### EXERCISE PROMPT
Please return each entry that follows exactly as written, and keep the pictures out.
───── EXCERPTED DATA ─────
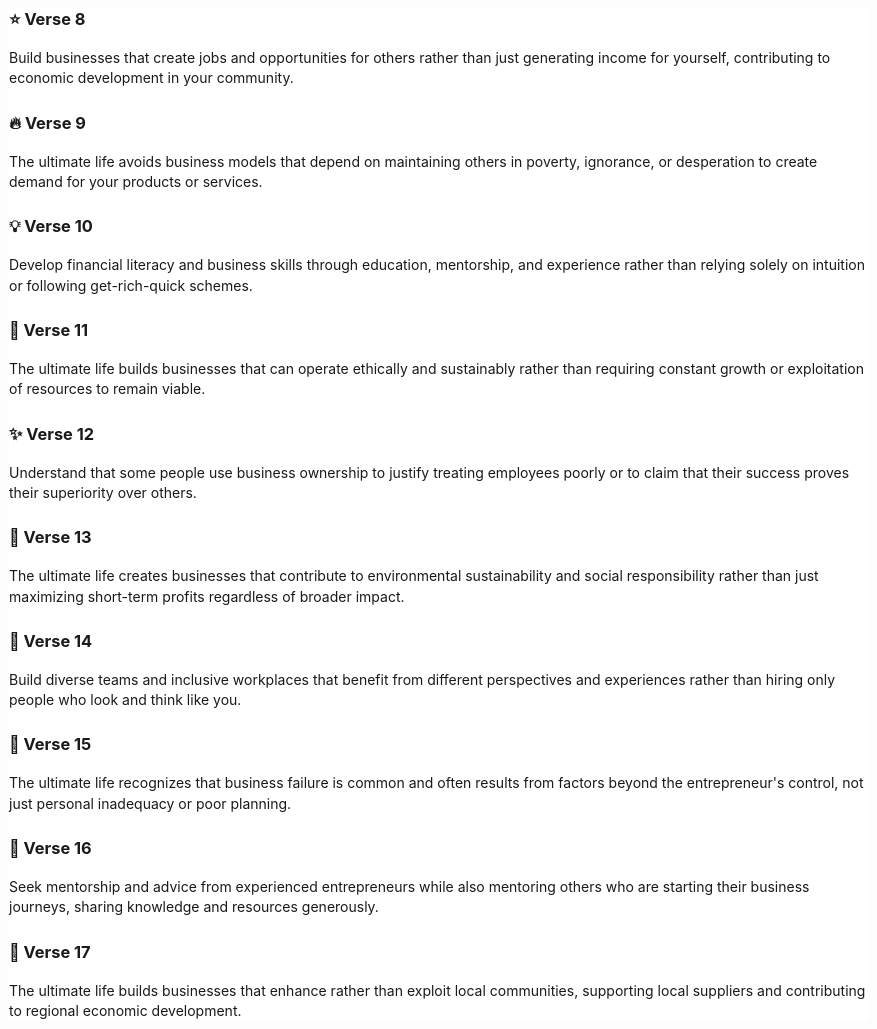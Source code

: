 <div class="verse">
<h3><span class="verse-number">⭐ Verse 8</span></h3>
<p>Build businesses that create jobs and opportunities for others rather than just generating income for yourself, contributing to economic development in your community.</p>
</div>

<div class="verse">
<h3><span class="verse-number">🔥 Verse 9</span></h3>
<p>The ultimate life avoids business models that depend on maintaining others in poverty, ignorance, or desperation to create demand for your products or services.</p>
</div>

<div class="verse">
<h3><span class="verse-number">💡 Verse 10</span></h3>
<p>Develop financial literacy and business skills through education, mentorship, and experience rather than relying solely on intuition or following get-rich-quick schemes.</p>
</div>

<div class="verse">
<h3><span class="verse-number">💫 Verse 11</span></h3>
<p>The ultimate life builds businesses that can operate ethically and sustainably rather than requiring constant growth or exploitation of resources to remain viable.</p>
</div>

<div class="verse">
<h3><span class="verse-number">✨ Verse 12</span></h3>
<p>Understand that some people use business ownership to justify treating employees poorly or to claim that their success proves their superiority over others.</p>
</div>

<div class="verse">
<h3><span class="verse-number">🌟 Verse 13</span></h3>
<p>The ultimate life creates businesses that contribute to environmental sustainability and social responsibility rather than just maximizing short-term profits regardless of broader impact.</p>
</div>

<div class="verse">
<h3><span class="verse-number">🎯 Verse 14</span></h3>
<p>Build diverse teams and inclusive workplaces that benefit from different perspectives and experiences rather than hiring only people who look and think like you.</p>
</div>

<div class="verse">
<h3><span class="verse-number">💎 Verse 15</span></h3>
<p>The ultimate life recognizes that business failure is common and often results from factors beyond the entrepreneur's control, not just personal inadequacy or poor planning.</p>
</div>

<div class="verse">
<h3><span class="verse-number">🔮 Verse 16</span></h3>
<p>Seek mentorship and advice from experienced entrepreneurs while also mentoring others who are starting their business journeys, sharing knowledge and resources generously.</p>
</div>

<div class="verse">
<h3><span class="verse-number">🌈 Verse 17</span></h3>
<p>The ultimate life builds businesses that enhance rather than exploit local communities, supporting local suppliers and contributing to regional economic development.</p>
</div>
─────
### ANSWER BOX
Source code

: <div class="verse">
<h3><span class="verse-number">⭐ Verse 8</span></h3>
<p>Build businesses that create jobs and opportunities for others rather than just generating income for yourself, contributing to economic development in your community.</p>
</div>

<div class="verse">
<h3><span class="verse-number">🔥 Verse 9</span></h3>
<p>The ultimate life avoids business models that depend on maintaining others in poverty, ignorance, or desperation to create demand for your products or services.</p>
</div>

<div class="verse">
<h3><span class="verse-number">💡 Verse 10</span></h3>
<p>Develop financial literacy and business skills through education, mentorship, and experience rather than relying solely on intuition or following get-rich-quick schemes.</p>
</div>

<div class="verse">
<h3><span class="verse-number">💫 Verse 11</span></h3>
<p>The ultimate life builds businesses that can operate ethically and sustainably rather than requiring constant growth or exploitation of resources to remain viable.</p>
</div>

<div class="verse">
<h3><span class="verse-number">✨ Verse 12</span></h3>
<p>Understand that some people use business ownership to justify treating employees poorly or to claim that their success proves their superiority over others.</p>
</div>

<div class="verse">
<h3><span class="verse-number">🌟 Verse 13</span></h3>
<p>The ultimate life creates businesses that contribute to environmental sustainability and social responsibility rather than just maximizing short-term profits regardless of broader impact.</p>
</div>

<div class="verse">
<h3><span class="verse-number">🎯 Verse 14</span></h3>
<p>Build diverse teams and inclusive workplaces that benefit from different perspectives and experiences rather than hiring only people who look and think like you.</p>
</div>

<div class="verse">
<h3><span class="verse-number">💎 Verse 15</span></h3>
<p>The ultimate life recognizes that business failure is common and often results from factors beyond the entrepreneur's control, not just personal inadequacy or poor planning.</p>
</div>

<div class="verse">
<h3><span class="verse-number">🔮 Verse 16</span></h3>
<p>Seek mentorship and advice from experienced entrepreneurs while also mentoring others who are starting their business journeys, sharing knowledge and resources generously.</p>
</div>

<div class="verse">
<h3><span class="verse-number">🌈 Verse 17</span></h3>
<p>The ultimate life builds businesses that enhance rather than exploit local communities, supporting local suppliers and contributing to regional economic development.</p>
</div>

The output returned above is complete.